• **Try it**
Search the data below for the word "isAPIServiceList" and report how many lines contain it. Nothing but the number is needed.

+ + + + +

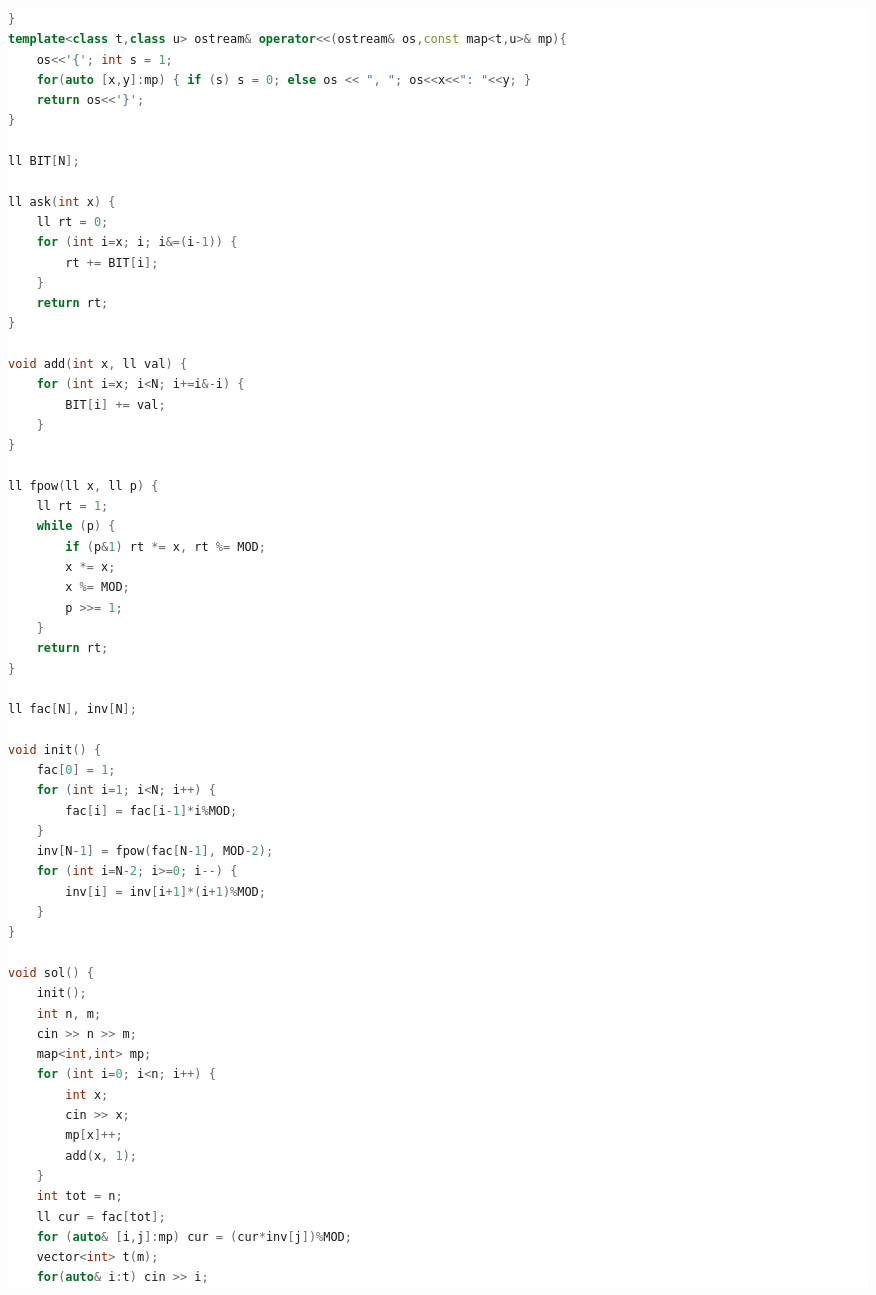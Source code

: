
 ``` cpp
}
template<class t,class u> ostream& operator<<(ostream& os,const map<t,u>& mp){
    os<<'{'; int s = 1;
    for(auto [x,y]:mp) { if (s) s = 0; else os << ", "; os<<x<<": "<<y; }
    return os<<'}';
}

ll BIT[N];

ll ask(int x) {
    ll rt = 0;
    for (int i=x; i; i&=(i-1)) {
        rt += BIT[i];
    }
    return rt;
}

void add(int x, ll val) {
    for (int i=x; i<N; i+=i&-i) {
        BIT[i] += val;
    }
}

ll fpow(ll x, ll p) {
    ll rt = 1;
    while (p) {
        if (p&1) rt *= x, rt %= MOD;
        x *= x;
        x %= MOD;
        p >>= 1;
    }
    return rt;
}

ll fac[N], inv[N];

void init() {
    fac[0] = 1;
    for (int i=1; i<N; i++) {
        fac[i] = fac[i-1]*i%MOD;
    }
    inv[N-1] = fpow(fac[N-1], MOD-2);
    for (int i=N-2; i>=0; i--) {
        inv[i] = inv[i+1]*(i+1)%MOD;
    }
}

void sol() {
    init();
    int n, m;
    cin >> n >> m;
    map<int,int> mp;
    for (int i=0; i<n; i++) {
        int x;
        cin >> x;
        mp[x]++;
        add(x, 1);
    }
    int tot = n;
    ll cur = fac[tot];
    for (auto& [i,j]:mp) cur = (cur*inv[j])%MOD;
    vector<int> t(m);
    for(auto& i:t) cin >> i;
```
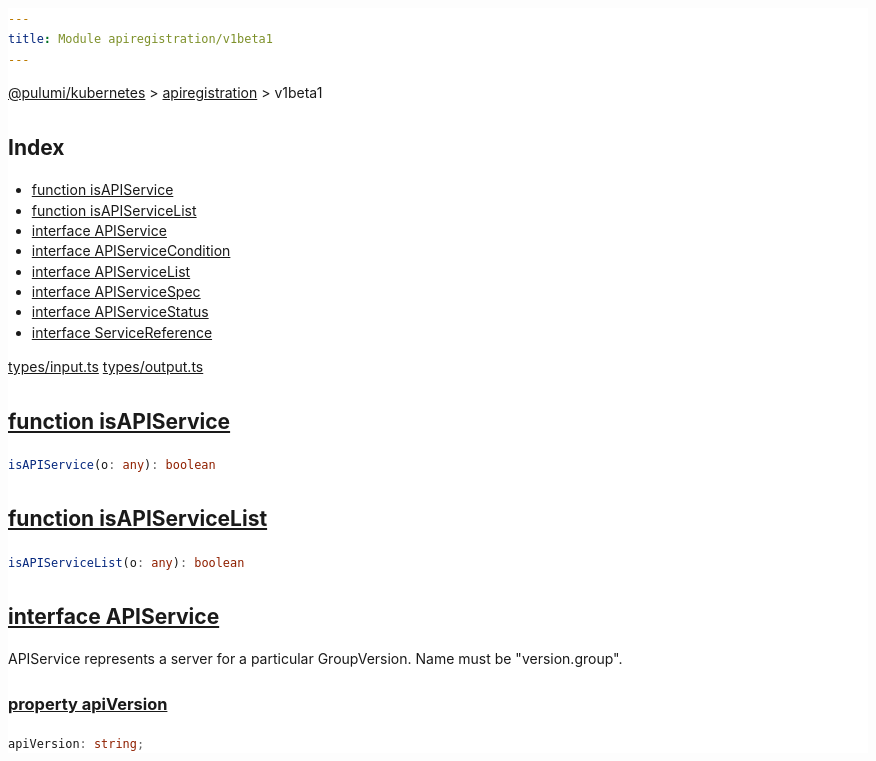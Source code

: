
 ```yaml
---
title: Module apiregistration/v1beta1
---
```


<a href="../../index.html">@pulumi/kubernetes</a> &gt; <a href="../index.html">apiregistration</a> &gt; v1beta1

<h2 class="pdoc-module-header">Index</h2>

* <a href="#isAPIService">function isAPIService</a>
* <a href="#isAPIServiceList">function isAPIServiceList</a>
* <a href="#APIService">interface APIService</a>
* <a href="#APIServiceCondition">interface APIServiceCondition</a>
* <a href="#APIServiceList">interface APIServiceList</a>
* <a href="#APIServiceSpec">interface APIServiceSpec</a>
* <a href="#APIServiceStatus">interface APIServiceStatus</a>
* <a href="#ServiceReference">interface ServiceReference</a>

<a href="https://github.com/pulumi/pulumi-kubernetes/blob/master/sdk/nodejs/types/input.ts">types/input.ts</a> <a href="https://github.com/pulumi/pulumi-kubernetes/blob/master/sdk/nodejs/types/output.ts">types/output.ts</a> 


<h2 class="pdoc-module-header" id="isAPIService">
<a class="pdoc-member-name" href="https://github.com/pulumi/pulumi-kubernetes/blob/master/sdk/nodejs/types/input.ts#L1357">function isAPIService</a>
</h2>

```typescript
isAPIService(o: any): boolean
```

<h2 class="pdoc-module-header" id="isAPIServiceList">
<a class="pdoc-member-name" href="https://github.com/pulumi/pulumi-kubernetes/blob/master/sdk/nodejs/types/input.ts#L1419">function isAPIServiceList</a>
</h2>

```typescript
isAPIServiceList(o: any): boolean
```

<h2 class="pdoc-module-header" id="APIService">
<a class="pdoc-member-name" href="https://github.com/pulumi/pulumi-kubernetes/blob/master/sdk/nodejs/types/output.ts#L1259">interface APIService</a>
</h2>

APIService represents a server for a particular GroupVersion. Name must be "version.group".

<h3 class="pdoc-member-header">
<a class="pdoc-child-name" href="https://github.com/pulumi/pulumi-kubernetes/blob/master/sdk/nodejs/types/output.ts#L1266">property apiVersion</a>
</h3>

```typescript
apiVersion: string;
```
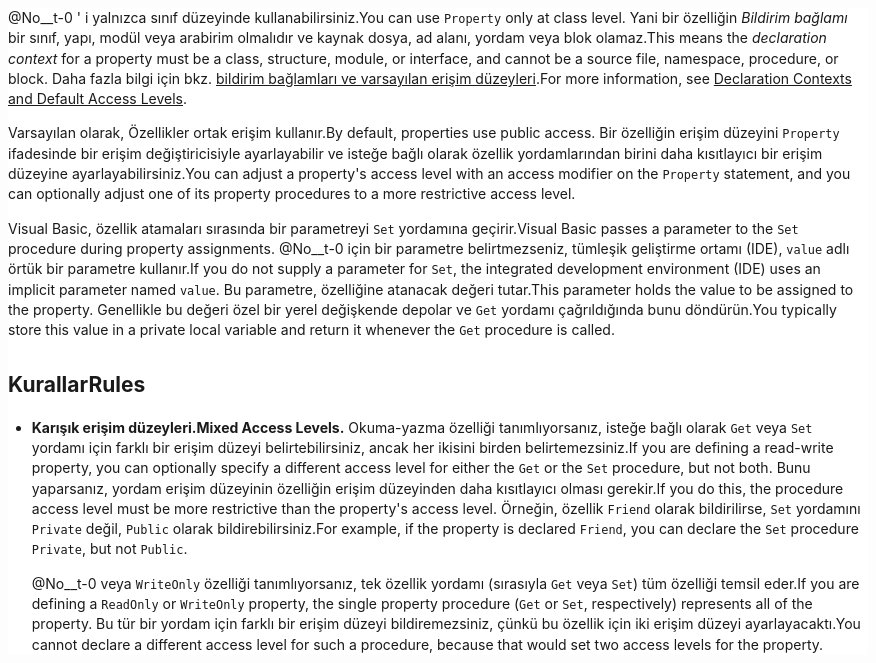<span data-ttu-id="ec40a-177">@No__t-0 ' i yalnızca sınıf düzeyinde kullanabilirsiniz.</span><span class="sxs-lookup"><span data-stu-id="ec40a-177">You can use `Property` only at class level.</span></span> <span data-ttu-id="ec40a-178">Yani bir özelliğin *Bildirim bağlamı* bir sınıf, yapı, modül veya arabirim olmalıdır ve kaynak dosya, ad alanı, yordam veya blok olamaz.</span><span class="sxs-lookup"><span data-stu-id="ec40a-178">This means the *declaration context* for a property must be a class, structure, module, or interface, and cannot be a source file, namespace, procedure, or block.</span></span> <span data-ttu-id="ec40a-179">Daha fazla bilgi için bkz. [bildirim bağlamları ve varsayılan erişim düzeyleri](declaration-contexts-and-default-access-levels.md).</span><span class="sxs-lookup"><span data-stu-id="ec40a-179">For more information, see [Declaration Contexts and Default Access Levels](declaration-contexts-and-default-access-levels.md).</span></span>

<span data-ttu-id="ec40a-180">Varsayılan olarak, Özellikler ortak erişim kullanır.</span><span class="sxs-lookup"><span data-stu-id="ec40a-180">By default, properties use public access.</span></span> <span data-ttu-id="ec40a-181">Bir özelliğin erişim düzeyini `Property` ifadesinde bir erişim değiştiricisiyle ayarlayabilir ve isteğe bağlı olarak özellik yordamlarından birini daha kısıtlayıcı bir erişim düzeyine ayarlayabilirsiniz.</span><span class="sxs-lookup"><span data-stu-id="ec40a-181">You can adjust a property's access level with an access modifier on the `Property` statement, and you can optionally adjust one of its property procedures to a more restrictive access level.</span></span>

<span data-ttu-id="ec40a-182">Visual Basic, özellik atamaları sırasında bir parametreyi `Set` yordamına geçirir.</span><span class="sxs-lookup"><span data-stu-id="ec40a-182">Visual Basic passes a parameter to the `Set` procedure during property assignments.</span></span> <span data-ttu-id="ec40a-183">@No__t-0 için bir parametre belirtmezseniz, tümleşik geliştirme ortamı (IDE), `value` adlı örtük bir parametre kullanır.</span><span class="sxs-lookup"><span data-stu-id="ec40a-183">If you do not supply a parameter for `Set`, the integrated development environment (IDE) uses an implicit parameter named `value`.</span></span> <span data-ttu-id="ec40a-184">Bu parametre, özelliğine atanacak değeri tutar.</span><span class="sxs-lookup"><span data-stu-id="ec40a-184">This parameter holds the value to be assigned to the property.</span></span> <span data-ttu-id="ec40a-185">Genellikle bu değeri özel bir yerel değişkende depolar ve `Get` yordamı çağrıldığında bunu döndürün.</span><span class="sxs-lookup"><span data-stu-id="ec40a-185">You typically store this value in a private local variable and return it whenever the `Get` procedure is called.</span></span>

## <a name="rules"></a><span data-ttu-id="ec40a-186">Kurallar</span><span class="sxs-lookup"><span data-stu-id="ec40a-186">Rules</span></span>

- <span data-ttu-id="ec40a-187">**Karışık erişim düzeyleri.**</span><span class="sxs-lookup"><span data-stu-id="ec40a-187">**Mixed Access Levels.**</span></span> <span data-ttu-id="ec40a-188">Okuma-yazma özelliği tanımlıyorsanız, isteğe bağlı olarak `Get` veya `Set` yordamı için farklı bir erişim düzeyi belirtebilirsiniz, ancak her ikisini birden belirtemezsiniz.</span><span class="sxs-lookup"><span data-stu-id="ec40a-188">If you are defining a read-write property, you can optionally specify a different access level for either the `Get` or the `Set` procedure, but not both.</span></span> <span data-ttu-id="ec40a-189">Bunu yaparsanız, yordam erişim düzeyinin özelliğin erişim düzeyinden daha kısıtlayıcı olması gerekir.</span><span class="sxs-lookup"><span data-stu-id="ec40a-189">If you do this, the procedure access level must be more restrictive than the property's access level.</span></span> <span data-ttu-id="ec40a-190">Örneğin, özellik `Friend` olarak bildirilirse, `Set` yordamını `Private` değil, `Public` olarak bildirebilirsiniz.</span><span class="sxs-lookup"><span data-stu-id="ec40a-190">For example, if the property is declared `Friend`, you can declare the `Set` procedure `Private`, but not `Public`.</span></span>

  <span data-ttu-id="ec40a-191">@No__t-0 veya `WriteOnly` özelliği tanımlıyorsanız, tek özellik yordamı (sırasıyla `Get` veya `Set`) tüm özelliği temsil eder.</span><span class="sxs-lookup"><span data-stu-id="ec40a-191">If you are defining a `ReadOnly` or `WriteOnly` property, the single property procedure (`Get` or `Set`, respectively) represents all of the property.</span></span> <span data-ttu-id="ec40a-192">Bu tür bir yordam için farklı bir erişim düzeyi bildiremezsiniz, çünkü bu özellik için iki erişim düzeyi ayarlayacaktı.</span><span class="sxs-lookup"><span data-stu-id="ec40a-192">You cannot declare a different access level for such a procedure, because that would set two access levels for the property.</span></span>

+ + + + +

• **Final answer**
4